Ensuite , un sujet qui sort des sentiers battus ou au moins un angle d'attaque décalé. le livre fait un peu les deux, abordant la mondialisation par le biais des containers, rarement choisi comme héros par les romanciers. Cela rejoint une autre des conditions, le fait d'être le reflet d'une époque et d'un lieu, et c'est notre époque que Dickner parvient parfaitement à brosser avec quelques pages vraiment réussies sur certains magasins emblématiques ou sur l'utilisation des nouvelles technologies.
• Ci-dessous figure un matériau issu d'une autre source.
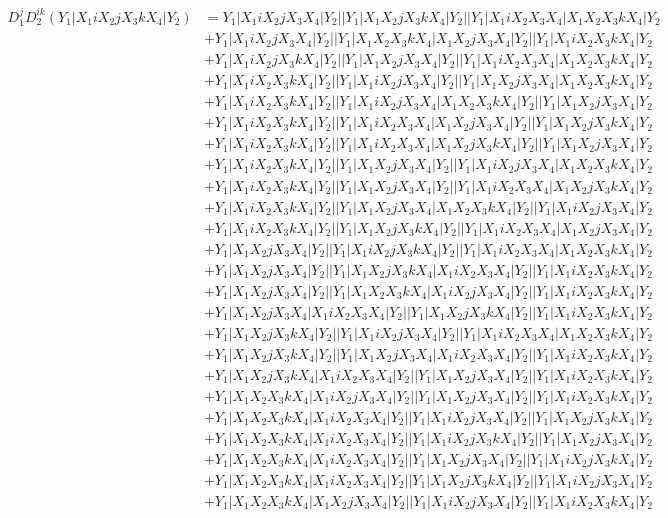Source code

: \documentclass{article}[12pt]
\begin{document}
\begin{align*}
D_1^jD_2^{ik}(Y_1|X_1iX_2jX_3kX_4|Y_2)& =Y_1|X_1iX_2jX_3X_4|Y_2||Y_1|X_1X_2jX_3kX_4|Y_2||Y_1|X_1iX_2X_3X_4|X_1X_2X_3kX_4|Y_2\\ 
 & +Y_1|X_1iX_2jX_3X_4|Y_2||Y_1|X_1X_2X_3kX_4|X_1X_2jX_3X_4|Y_2||Y_1|X_1iX_2X_3kX_4|Y_2\\ 
 & +Y_1|X_1iX_2jX_3kX_4|Y_2||Y_1|X_1X_2jX_3X_4|Y_2||Y_1|X_1iX_2X_3X_4|X_1X_2X_3kX_4|Y_2\\ 
 & +Y_1|X_1iX_2X_3kX_4|Y_2||Y_1|X_1iX_2jX_3X_4|Y_2||Y_1|X_1X_2jX_3X_4|X_1X_2X_3kX_4|Y_2\\ 
 & +Y_1|X_1iX_2X_3kX_4|Y_2||Y_1|X_1iX_2jX_3X_4|X_1X_2X_3kX_4|Y_2||Y_1|X_1X_2jX_3X_4|Y_2\\ 
 & +Y_1|X_1iX_2X_3kX_4|Y_2||Y_1|X_1iX_2X_3X_4|X_1X_2jX_3X_4|Y_2||Y_1|X_1X_2jX_3kX_4|Y_2\\ 
 & +Y_1|X_1iX_2X_3kX_4|Y_2||Y_1|X_1iX_2X_3X_4|X_1X_2jX_3kX_4|Y_2||Y_1|X_1X_2jX_3X_4|Y_2\\ 
 & +Y_1|X_1iX_2X_3kX_4|Y_2||Y_1|X_1X_2jX_3X_4|Y_2||Y_1|X_1iX_2jX_3X_4|X_1X_2X_3kX_4|Y_2\\ 
 & +Y_1|X_1iX_2X_3kX_4|Y_2||Y_1|X_1X_2jX_3X_4|Y_2||Y_1|X_1iX_2X_3X_4|X_1X_2jX_3kX_4|Y_2\\ 
 & +Y_1|X_1iX_2X_3kX_4|Y_2||Y_1|X_1X_2jX_3X_4|X_1X_2X_3kX_4|Y_2||Y_1|X_1iX_2jX_3X_4|Y_2\\ 
 & +Y_1|X_1iX_2X_3kX_4|Y_2||Y_1|X_1X_2jX_3kX_4|Y_2||Y_1|X_1iX_2X_3X_4|X_1X_2jX_3X_4|Y_2\\ 
 & +Y_1|X_1X_2jX_3X_4|Y_2||Y_1|X_1iX_2jX_3kX_4|Y_2||Y_1|X_1iX_2X_3X_4|X_1X_2X_3kX_4|Y_2\\ 
 & +Y_1|X_1X_2jX_3X_4|Y_2||Y_1|X_1X_2jX_3kX_4|X_1iX_2X_3X_4|Y_2||Y_1|X_1iX_2X_3kX_4|Y_2\\ 
 & +Y_1|X_1X_2jX_3X_4|Y_2||Y_1|X_1X_2X_3kX_4|X_1iX_2jX_3X_4|Y_2||Y_1|X_1iX_2X_3kX_4|Y_2\\ 
 & +Y_1|X_1X_2jX_3X_4|X_1iX_2X_3X_4|Y_2||Y_1|X_1X_2jX_3kX_4|Y_2||Y_1|X_1iX_2X_3kX_4|Y_2\\ 
 & +Y_1|X_1X_2jX_3kX_4|Y_2||Y_1|X_1iX_2jX_3X_4|Y_2||Y_1|X_1iX_2X_3X_4|X_1X_2X_3kX_4|Y_2\\ 
 & +Y_1|X_1X_2jX_3kX_4|Y_2||Y_1|X_1X_2jX_3X_4|X_1iX_2X_3X_4|Y_2||Y_1|X_1iX_2X_3kX_4|Y_2\\ 
 & +Y_1|X_1X_2jX_3kX_4|X_1iX_2X_3X_4|Y_2||Y_1|X_1X_2jX_3X_4|Y_2||Y_1|X_1iX_2X_3kX_4|Y_2\\ 
 & +Y_1|X_1X_2X_3kX_4|X_1iX_2jX_3X_4|Y_2||Y_1|X_1X_2jX_3X_4|Y_2||Y_1|X_1iX_2X_3kX_4|Y_2\\ 
 & +Y_1|X_1X_2X_3kX_4|X_1iX_2X_3X_4|Y_2||Y_1|X_1iX_2jX_3X_4|Y_2||Y_1|X_1X_2jX_3kX_4|Y_2\\ 
 & +Y_1|X_1X_2X_3kX_4|X_1iX_2X_3X_4|Y_2||Y_1|X_1iX_2jX_3kX_4|Y_2||Y_1|X_1X_2jX_3X_4|Y_2\\ 
 & +Y_1|X_1X_2X_3kX_4|X_1iX_2X_3X_4|Y_2||Y_1|X_1X_2jX_3X_4|Y_2||Y_1|X_1iX_2jX_3kX_4|Y_2\\ 
 & +Y_1|X_1X_2X_3kX_4|X_1iX_2X_3X_4|Y_2||Y_1|X_1X_2jX_3kX_4|Y_2||Y_1|X_1iX_2jX_3X_4|Y_2\\ 
 & +Y_1|X_1X_2X_3kX_4|X_1X_2jX_3X_4|Y_2||Y_1|X_1iX_2jX_3X_4|Y_2||Y_1|X_1iX_2X_3kX_4|Y_2\end{align*}
\end{document}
Enfin des personnages attachants auxquels on peut s'identifier. Ici l'auteur dresse une galerie de portraits qui pourrait faire peur au premier abord mais constitue du coup une sorte d'étude sur les différentes psychoses que notre époque ne fait que renforcer.

Tout cela se fait au service d'une histoire qui, sans révolutionner la littérature, nous fait passer un bon moment et nous pousse à réfléchir aux comportements contemporains, avec une idéologie d'ouverture qui se rapproche de la mienne donc plutôt agréable à voir développé.

Sans atteindre au chef d'oeuvre un bon livre d'un jeune auteur québecois que je recommande et j'aurais sans doute la curiosité de tenter une autre lecture d'un de ses romans.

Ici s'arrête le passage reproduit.